可愛い生き物の宿主からそう聞かれたので、マシュマロの特能を解説しておく。


「マシュマロは"時空系"の特能を持ったソンブラだったって事だ。」


「人間でいうところの理系とか文系みたいなもの?」


晶は結構天然だな。まあ、間違っている訳ではないが。


「特能には"強化系"、"精神系"、"時空系"、"特異系"の4種があるが、一番多いのが強化系で、一番希少なのが時空系だ。記憶が読める能力を持つセバスチャンは精神系に分類される。」


「なるほど。男性を操る能力を持っていたという肉倉礼子もお嬢様と同じ精神系、という訳ですな。」


得心した顔で答えるセバスチャン。

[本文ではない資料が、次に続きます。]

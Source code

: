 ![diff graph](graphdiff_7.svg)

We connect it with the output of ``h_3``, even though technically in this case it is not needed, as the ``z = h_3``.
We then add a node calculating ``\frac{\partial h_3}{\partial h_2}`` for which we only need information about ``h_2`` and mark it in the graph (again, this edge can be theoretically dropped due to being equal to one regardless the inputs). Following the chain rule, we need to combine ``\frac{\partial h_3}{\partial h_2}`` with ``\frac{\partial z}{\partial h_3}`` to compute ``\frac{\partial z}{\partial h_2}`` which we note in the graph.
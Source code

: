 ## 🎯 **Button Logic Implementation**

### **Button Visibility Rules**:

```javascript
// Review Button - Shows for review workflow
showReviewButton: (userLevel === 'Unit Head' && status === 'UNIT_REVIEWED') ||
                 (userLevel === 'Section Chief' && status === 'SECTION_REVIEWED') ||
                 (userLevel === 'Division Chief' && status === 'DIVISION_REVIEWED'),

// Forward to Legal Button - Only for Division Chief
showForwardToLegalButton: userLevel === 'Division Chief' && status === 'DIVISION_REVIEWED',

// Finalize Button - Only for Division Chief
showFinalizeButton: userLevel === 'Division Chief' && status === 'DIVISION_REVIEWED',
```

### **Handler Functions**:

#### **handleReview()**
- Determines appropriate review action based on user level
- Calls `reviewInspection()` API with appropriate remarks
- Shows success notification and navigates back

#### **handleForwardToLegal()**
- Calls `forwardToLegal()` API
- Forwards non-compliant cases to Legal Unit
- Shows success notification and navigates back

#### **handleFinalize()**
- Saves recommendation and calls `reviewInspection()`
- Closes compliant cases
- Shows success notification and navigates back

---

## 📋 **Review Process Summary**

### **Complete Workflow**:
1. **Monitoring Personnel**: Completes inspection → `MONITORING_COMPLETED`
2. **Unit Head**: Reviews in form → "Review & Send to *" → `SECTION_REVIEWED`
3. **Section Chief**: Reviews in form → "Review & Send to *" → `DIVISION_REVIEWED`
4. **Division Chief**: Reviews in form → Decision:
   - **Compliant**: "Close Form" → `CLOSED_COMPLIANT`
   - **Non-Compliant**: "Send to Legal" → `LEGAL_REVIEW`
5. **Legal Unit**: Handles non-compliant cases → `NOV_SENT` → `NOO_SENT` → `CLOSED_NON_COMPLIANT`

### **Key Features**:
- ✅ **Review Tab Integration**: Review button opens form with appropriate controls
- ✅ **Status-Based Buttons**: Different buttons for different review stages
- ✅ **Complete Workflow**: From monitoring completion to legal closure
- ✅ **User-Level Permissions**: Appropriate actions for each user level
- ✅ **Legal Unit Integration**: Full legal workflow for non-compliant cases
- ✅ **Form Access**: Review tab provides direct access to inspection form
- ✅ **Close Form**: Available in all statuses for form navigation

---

下唇に人差し指をあてた晶は首を傾げながら呟いた。


「灰児さんは"特異系"になるのかな?」


「ああ。系統立て出来ない特能は十把一絡げにして特異系と呼ばれている。話をマシュマロに戻すが、マシュマロはワープゲートを作り出す能力があるようだ。」


「ドラえもんのどこでもドアみたいな能力ですね!スゴいよ、マシュマロ!」


「キュキュキュ!」


翠に抱き締められて頭を撫でられたマシュマロの鼻息は荒い。これがマシュマロのドヤ顔なのだろう。

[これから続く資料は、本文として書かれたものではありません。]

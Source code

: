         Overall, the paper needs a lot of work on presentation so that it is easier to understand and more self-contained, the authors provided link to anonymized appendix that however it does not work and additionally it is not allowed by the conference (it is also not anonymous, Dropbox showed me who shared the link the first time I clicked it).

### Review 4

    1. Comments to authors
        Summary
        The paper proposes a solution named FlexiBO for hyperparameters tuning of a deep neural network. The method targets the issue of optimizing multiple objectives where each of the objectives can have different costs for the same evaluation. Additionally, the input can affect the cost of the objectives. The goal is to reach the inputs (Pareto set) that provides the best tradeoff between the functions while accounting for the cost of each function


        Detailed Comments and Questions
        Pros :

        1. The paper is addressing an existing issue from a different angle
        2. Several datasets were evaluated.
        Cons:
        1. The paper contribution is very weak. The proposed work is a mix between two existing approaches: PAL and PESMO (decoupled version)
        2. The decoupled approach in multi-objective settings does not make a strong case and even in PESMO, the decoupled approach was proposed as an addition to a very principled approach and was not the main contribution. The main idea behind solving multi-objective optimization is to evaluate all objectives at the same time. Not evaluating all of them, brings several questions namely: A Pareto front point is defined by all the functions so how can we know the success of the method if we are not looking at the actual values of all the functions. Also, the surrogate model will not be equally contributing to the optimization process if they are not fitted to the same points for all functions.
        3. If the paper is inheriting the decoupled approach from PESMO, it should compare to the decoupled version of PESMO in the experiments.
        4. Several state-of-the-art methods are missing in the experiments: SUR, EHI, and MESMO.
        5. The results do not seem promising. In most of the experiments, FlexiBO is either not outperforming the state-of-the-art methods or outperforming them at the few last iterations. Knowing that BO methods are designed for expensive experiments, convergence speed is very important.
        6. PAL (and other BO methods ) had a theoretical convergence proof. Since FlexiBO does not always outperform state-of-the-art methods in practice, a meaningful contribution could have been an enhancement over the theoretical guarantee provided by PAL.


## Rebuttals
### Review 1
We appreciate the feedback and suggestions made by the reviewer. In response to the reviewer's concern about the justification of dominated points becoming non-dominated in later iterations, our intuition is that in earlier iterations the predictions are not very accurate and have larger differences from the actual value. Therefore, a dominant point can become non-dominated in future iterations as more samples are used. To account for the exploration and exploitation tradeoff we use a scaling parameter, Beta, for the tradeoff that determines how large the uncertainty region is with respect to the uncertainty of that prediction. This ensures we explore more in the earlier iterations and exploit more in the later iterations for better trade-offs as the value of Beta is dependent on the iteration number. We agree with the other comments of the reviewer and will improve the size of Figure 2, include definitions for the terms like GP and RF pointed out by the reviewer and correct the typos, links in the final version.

「翠、これは本当に凄い能力なんだ。とにかく射程距離と拡大範囲を把握しよう。」


「そうですね!この能力を使えば、いきなり背後からキックが飛んでくる、とかいった戦法が可能ですもんね!」


「それもあるが、これほど逃亡に向いた能力はない。逃げながら死角にワープゲートを作っておいて、追い詰められたら飛び込めばいい。射程距離がどの程度かにもよるが、まず逃亡には成功するだろう。」


「確かにそうです!」


「マシュマロちゃんは成長早いな~って思っていたけど、便利な特能まで持っていたのねえ。お姉さん、ビックリだわ。トレーニングで広がった領域に力を充填してただけなんだけどね~。」


知らず知らずのうちに怪物を作っていたノーラが、しれっと舌を出した。


「ありがとうございます、ノーラさん!」


頭を下げる翠に向かってノーラは両手を広げてやれやれポーズを取った。


「いいのよ、お礼なんて。暇つぶしにやってただけだから。灰児のプチプチ潰しみたいなものね。」


「俺の趣味と一緒にするな。プチプチ潰しはなんの生産性もないのがいいんだ。ノーラのマシュマロ育成は実用性が高いだろう。」



無意味かつ生産性ゼロ、それがプチプチ潰しの素敵なところだ。